Wednesday, November 20, 2002


Trick Rules

The thing about rules is, they're pretty hard to debug.  You know what you want, but there are a lot of gotchas on the path.  I think I'm getting better at writing them...but I've got a long way to go before I'd consider myself to be an expert.  Jess is pretty cool; I especially like the view command, which lets me see the network of nodes that my rules are generating.  Now if that was annotated with sizing information, I'd be even better off...I could see the weight of each node, understand its system impact better.

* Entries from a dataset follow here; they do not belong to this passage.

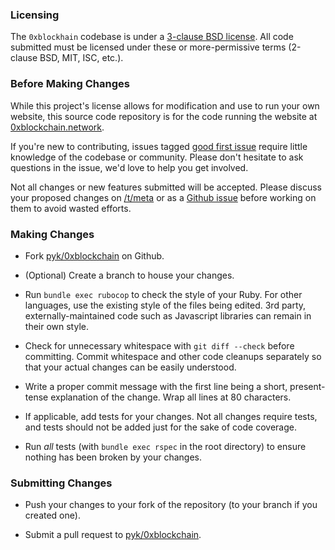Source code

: ### Licensing

The `0xblockhain` codebase is under a [3-clause BSD
license](https://github.com/pyk/0xblockchain/blob/master/LICENSE).  All code
submitted must be licensed under these or more-permissive terms (2-clause BSD,
MIT, ISC, etc.).

### Before Making Changes

While this project's license allows for modification and use to run your own
website, this source code repository is for the code running the website at
[0xblockchain.network](https://0xblockchain.network/).

If you're new to contributing, issues tagged
[good first issue](https://github.com/pyk/0xblockchain/issues?q=is%3Aissue+is%3Aopen+label%3A%22good+first+issue%22)
require little knowledge of the codebase or community. Please don't hesitate to
ask questions in the issue, we'd love
to help you get involved.

Not all changes or new features submitted will be accepted.  Please discuss
your proposed changes on [/t/meta](https://0xblockchain.network/t/meta) or as a
[Github issue](https://github.com/pyk/0xblockchain/issues) before working on them
to avoid wasted efforts.


### Making Changes

* Fork [pyk/0xblockchain](https://github.com/pyk/0xblockchain) on Github.

* (Optional) Create a branch to house your changes.

* Run `bundle exec rubocop` to check the style of your Ruby.  For other
languages, use the existing style of the files being edited.  3rd party,
externally-maintained code such as Javascript libraries can remain in their
own style.

* Check for unnecessary whitespace with `git diff --check` before committing.
Commit whitespace and other code cleanups separately so that your actual
changes can be easily understood.

* Write a proper commit message with the first line being a short,
present-tense explanation of the change.  Wrap all lines at 80 characters.

* If applicable, add tests for your changes.  Not all changes require tests,
and tests should not be added just for the sake of code coverage.

* Run _all_ tests (with `bundle exec rspec` in the root directory) to ensure
nothing has been broken by your changes.

### Submitting Changes

* Push your changes to your fork of the repository (to your branch if you
created one).

* Submit a pull request to [pyk/0xblockchain](https://github.com/pyk/0xblockchain).
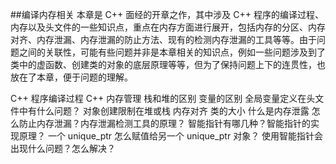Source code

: ##编译内存相关
本章是 C++ 面经的开章之作，其中涉及 C++ 程序的编译过程、内存以及头文件的一些知识点，重点在内存方面进行展开，包括内存的分区、内存对齐、内存泄漏、内存泄漏的防止方法、现有的检测内存泄漏的工具等等。由于问题之间的关联性，可能有些问题并非是本章相关的知识点，例如一些问题涉及到了类中的虚函数、创建类的对象的底层原理等等，但为了保持问题上下的连贯性，也放在了本章，便于问题的理解。

C++ 程序编译过程
C++ 内存管理
栈和堆的区别
变量的区别
全局变量定义在头文件中有什么问题？
对象创建限制在堆或栈
内存对齐
类的大小
什么是内存泄露
怎么防止内存泄漏？内存泄漏检测工具的原理？
智能指针有哪几种？智能指针的实现原理？
一个 unique_ptr 怎么赋值给另一个 unique_ptr 对象？
使用智能指针会出现什么问题？怎么解决？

What matters in expert systems is what you don't know.  But sometimes you know that you don't know something, and that lets you reason about it.  And maybe later on you can prove that it's the same as something else.  I have a little set of techniques that do these things now.


10:57:02 PM    

Automatic Layout

Is there anything cooler?  I've been examining the various viz systems out there for Java: Tom Sawyer, JLoox, JGraph, ILog, YFiles.  The commercial ones all have one main thing in common: They're expensive.  Not in the "how much would it cost you to develop this yourself sense", but in the "damn that's quite a bit of money" sense.  So far I like YFiles the best -- looks like good engineering, very fine results in the layout.  Poor documentation is a major minus for it, though.  Tom Sawyer has amazing documentation, but the price!  Ouch!  JLoox falls somewhere in the middle.

Most of these kits do a variety of things.  They take a graphical presentation layer, add dynamic capability to it, then blend in automatic layout.  YFiles seems to be more oriented around the layout task than the others.  I just like how its code hangs together -- it just looks good.  Very fast response from the author when I ask dumb questions, too.  I hope to send him a screenshot or two soon, so he can see what I've done with it.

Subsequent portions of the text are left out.